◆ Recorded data
****************

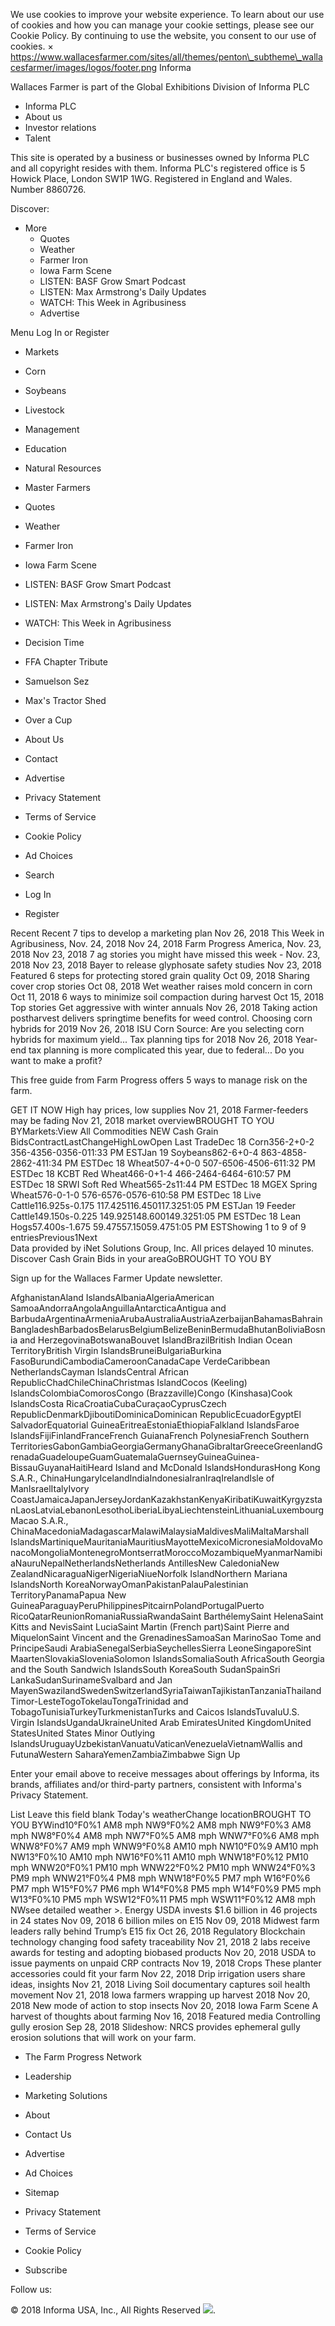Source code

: We use cookies to improve your website experience. To learn about our use of cookies and how you can manage your cookie settings, please see our Cookie Policy. By continuing to use the website, you consent to our use of cookies. × https://www.wallacesfarmer.com/sites/all/themes/penton\_subtheme\_wallacesfarmer/images/logos/footer.png Informa

Wallaces Farmer is part of the Global Exhibitions Division of Informa PLC

*   Informa PLC
*   About us
*   Investor relations
*   Talent

This site is operated by a business or businesses owned by Informa PLC and all copyright resides with them. Informa PLC's registered office is 5 Howick Place, London SW1P 1WG. Registered in England and Wales. Number 8860726.

Discover:

*   More
    *   Quotes
    *   Weather
    *   Farmer Iron
    *   Iowa Farm Scene
    *   LISTEN: BASF Grow Smart Podcast
    *   LISTEN: Max Armstrong's Daily Updates
    *   WATCH: This Week in Agribusiness
    *   Advertise

Menu Log In or Register

*   Markets
*   Corn
*   Soybeans
*   Livestock
*   Management
*   Education
*   Natural Resources
*   Master Farmers

*   Quotes
*   Weather
*   Farmer Iron
*   Iowa Farm Scene
*   LISTEN: BASF Grow Smart Podcast
*   LISTEN: Max Armstrong's Daily Updates
*   WATCH: This Week in Agribusiness

*   Decision Time
*   FFA Chapter Tribute
*   Samuelson Sez
*   Max's Tractor Shed
*   Over a Cup
*   About Us
*   Contact
*   Advertise
*   Privacy Statement
*   Terms of Service
*   Cookie Policy
*   Ad Choices

*   Search
*   Log In
*   Register

Recent Recent 7 tips to develop a marketing plan Nov 26, 2018 This Week in Agribusiness, Nov. 24, 2018 Nov 24, 2018 Farm Progress America, Nov. 23, 2018 Nov 23, 2018 7 ag stories you might have missed this week - Nov. 23, 2018 Nov 23, 2018 Bayer to release glyphosate safety studies Nov 23, 2018 Featured 6 steps for protecting stored grain quality Oct 09, 2018 Sharing cover crop stories Oct 08, 2018 Wet weather raises mold concern in corn Oct 11, 2018 6 ways to minimize soil compaction during harvest Oct 15, 2018 Top stories Get aggressive with winter annuals Nov 26, 2018 Taking action postharvest delivers springtime benefits for weed control. Choosing corn hybrids for 2019 Nov 26, 2018 ISU Corn Source: Are you selecting corn hybrids for maximum yield... Tax planning tips for 2018 Nov 26, 2018 Year-end tax planning is more complicated this year, due to federal... Do you want to make a profit?

This free guide from Farm Progress offers 5 ways to manage risk on the farm.

GET IT NOW High hay prices, low supplies Nov 21, 2018 Farmer-feeders may be fading Nov 21, 2018 market overviewBROUGHT TO YOU BYMarkets:View All Commodities NEW Cash Grain BidsContractLastChangeHighLowOpen Last TradeDec 18 Corn356-2+0-2 356-4356-0356-011:33 PM ESTJan 19 Soybeans862-6+0-4 863-4858-2862-411:34 PM ESTDec 18 Wheat507-4+0-0 507-6506-4506-611:32 PM ESTDec 18 KCBT Red Wheat466-0+1-4 466-2464-6464-610:57 PM ESTDec 18 SRWI Soft Red Wheat565-2s11:44 PM ESTDec 18 MGEX Spring Wheat576-0-1-0 576-6576-0576-610:58 PM ESTDec 18 Live Cattle116.925s-0.175 117.425116.450117.3251:05 PM ESTJan 19 Feeder Cattle149.150s-0.225 149.925148.600149.3251:05 PM ESTDec 18 Lean Hogs57.400s-1.675 59.47557.15059.4751:05 PM ESTShowing 1 to 9 of 9 entriesPrevious1Next  
Data provided by iNet Solutions Group, Inc. All prices delayed 10 minutes. Discover Cash Grain Bids in your areaGoBROUGHT TO YOU BY

Sign up for the Wallaces Farmer Update newsletter.

AfghanistanAland IslandsAlbaniaAlgeriaAmerican SamoaAndorraAngolaAnguillaAntarcticaAntigua and BarbudaArgentinaArmeniaArubaAustraliaAustriaAzerbaijanBahamasBahrainBangladeshBarbadosBelarusBelgiumBelizeBeninBermudaBhutanBoliviaBosnia and HerzegovinaBotswanaBouvet IslandBrazilBritish Indian Ocean TerritoryBritish Virgin IslandsBruneiBulgariaBurkina FasoBurundiCambodiaCameroonCanadaCape VerdeCaribbean NetherlandsCayman IslandsCentral African RepublicChadChileChinaChristmas IslandCocos (Keeling) IslandsColombiaComorosCongo (Brazzaville)Congo (Kinshasa)Cook IslandsCosta RicaCroatiaCubaCuraçaoCyprusCzech RepublicDenmarkDjiboutiDominicaDominican RepublicEcuadorEgyptEl SalvadorEquatorial GuineaEritreaEstoniaEthiopiaFalkland IslandsFaroe IslandsFijiFinlandFranceFrench GuianaFrench PolynesiaFrench Southern TerritoriesGabonGambiaGeorgiaGermanyGhanaGibraltarGreeceGreenlandGrenadaGuadeloupeGuamGuatemalaGuernseyGuineaGuinea-BissauGuyanaHaitiHeard Island and McDonald IslandsHondurasHong Kong S.A.R., ChinaHungaryIcelandIndiaIndonesiaIranIraqIrelandIsle of ManIsraelItalyIvory CoastJamaicaJapanJerseyJordanKazakhstanKenyaKiribatiKuwaitKyrgyzstanLaosLatviaLebanonLesothoLiberiaLibyaLiechtensteinLithuaniaLuxembourgMacao S.A.R., ChinaMacedoniaMadagascarMalawiMalaysiaMaldivesMaliMaltaMarshall IslandsMartiniqueMauritaniaMauritiusMayotteMexicoMicronesiaMoldovaMonacoMongoliaMontenegroMontserratMoroccoMozambiqueMyanmarNamibiaNauruNepalNetherlandsNetherlands AntillesNew CaledoniaNew ZealandNicaraguaNigerNigeriaNiueNorfolk IslandNorthern Mariana IslandsNorth KoreaNorwayOmanPakistanPalauPalestinian TerritoryPanamaPapua New GuineaParaguayPeruPhilippinesPitcairnPolandPortugalPuerto RicoQatarReunionRomaniaRussiaRwandaSaint BarthélemySaint HelenaSaint Kitts and NevisSaint LuciaSaint Martin (French part)Saint Pierre and MiquelonSaint Vincent and the GrenadinesSamoaSan MarinoSao Tome and PrincipeSaudi ArabiaSenegalSerbiaSeychellesSierra LeoneSingaporeSint MaartenSlovakiaSloveniaSolomon IslandsSomaliaSouth AfricaSouth Georgia and the South Sandwich IslandsSouth KoreaSouth SudanSpainSri LankaSudanSurinameSvalbard and Jan MayenSwazilandSwedenSwitzerlandSyriaTaiwanTajikistanTanzaniaThailandTimor-LesteTogoTokelauTongaTrinidad and TobagoTunisiaTurkeyTurkmenistanTurks and Caicos IslandsTuvaluU.S. Virgin IslandsUgandaUkraineUnited Arab EmiratesUnited KingdomUnited StatesUnited States Minor Outlying IslandsUruguayUzbekistanVanuatuVaticanVenezuelaVietnamWallis and FutunaWestern SaharaYemenZambiaZimbabwe Sign Up

Enter your email above to receive messages about offerings by Informa, its brands, affiliates and/or third-party partners, consistent with Informa's Privacy Statement.

List Leave this field blank Today's weatherChange locationBROUGHT TO YOU BYWind10°F0%1 AM8 mph NW9°F0%2 AM8 mph NW9°F0%3 AM8 mph NW8°F0%4 AM8 mph NW7°F0%5 AM8 mph WNW7°F0%6 AM8 mph WNW8°F0%7 AM9 mph WNW9°F0%8 AM10 mph NW10°F0%9 AM10 mph NW13°F0%10 AM10 mph NW16°F0%11 AM10 mph WNW18°F0%12 PM10 mph WNW20°F0%1 PM10 mph WNW22°F0%2 PM10 mph WNW24°F0%3 PM9 mph WNW21°F0%4 PM8 mph WNW18°F0%5 PM7 mph W16°F0%6 PM7 mph W15°F0%7 PM6 mph W14°F0%8 PM5 mph W14°F0%9 PM5 mph W13°F0%10 PM5 mph WSW12°F0%11 PM5 mph WSW11°F0%12 AM8 mph NWsee detailed weather >. Energy USDA invests $1.6 billion in 46 projects in 24 states Nov 09, 2018 6 billion miles on E15 Nov 09, 2018 Midwest farm leaders rally behind Trump’s E15 fix Oct 26, 2018 Regulatory Blockchain technology changing food safety traceability Nov 21, 2018 2 labs receive awards for testing and adopting biobased products Nov 20, 2018 USDA to issue payments on unpaid CRP contracts Nov 19, 2018 Crops These planter accessories could fit your farm Nov 22, 2018 Drip irrigation users share ideas, insights Nov 21, 2018 Living Soil documentary captures soil health movement Nov 21, 2018 Iowa farmers wrapping up harvest 2018 Nov 20, 2018 New mode of action to stop insects Nov 20, 2018 Iowa Farm Scene A harvest of thoughts about farming Nov 16, 2018 Featured media Controlling gully erosion Sep 28, 2018 Slideshow: NRCS provides ephemeral gully erosion solutions that will work on your farm.

*   The Farm Progress Network
*   Leadership
*   Marketing Solutions
*   About
*   Contact Us
*   Advertise

*   Ad Choices
*   Sitemap
*   Privacy Statement
*   Terms of Service
*   Cookie Policy
*   Subscribe

Follow us:

© 2018 Informa USA, Inc., All Rights Reserved <img src="https://api.b2c.com/api/noscript-315re7h65uhsyo963dv.gif">.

****************

◆ Task directions
In the entries above, some lines hold the string "Discover". Copy each of them.

◆ Exercise solution
Discover:
Data provided by iNet Solutions Group, Inc. All prices delayed 10 minutes. Discover Cash Grain Bids in your areaGoBROUGHT TO YOU BY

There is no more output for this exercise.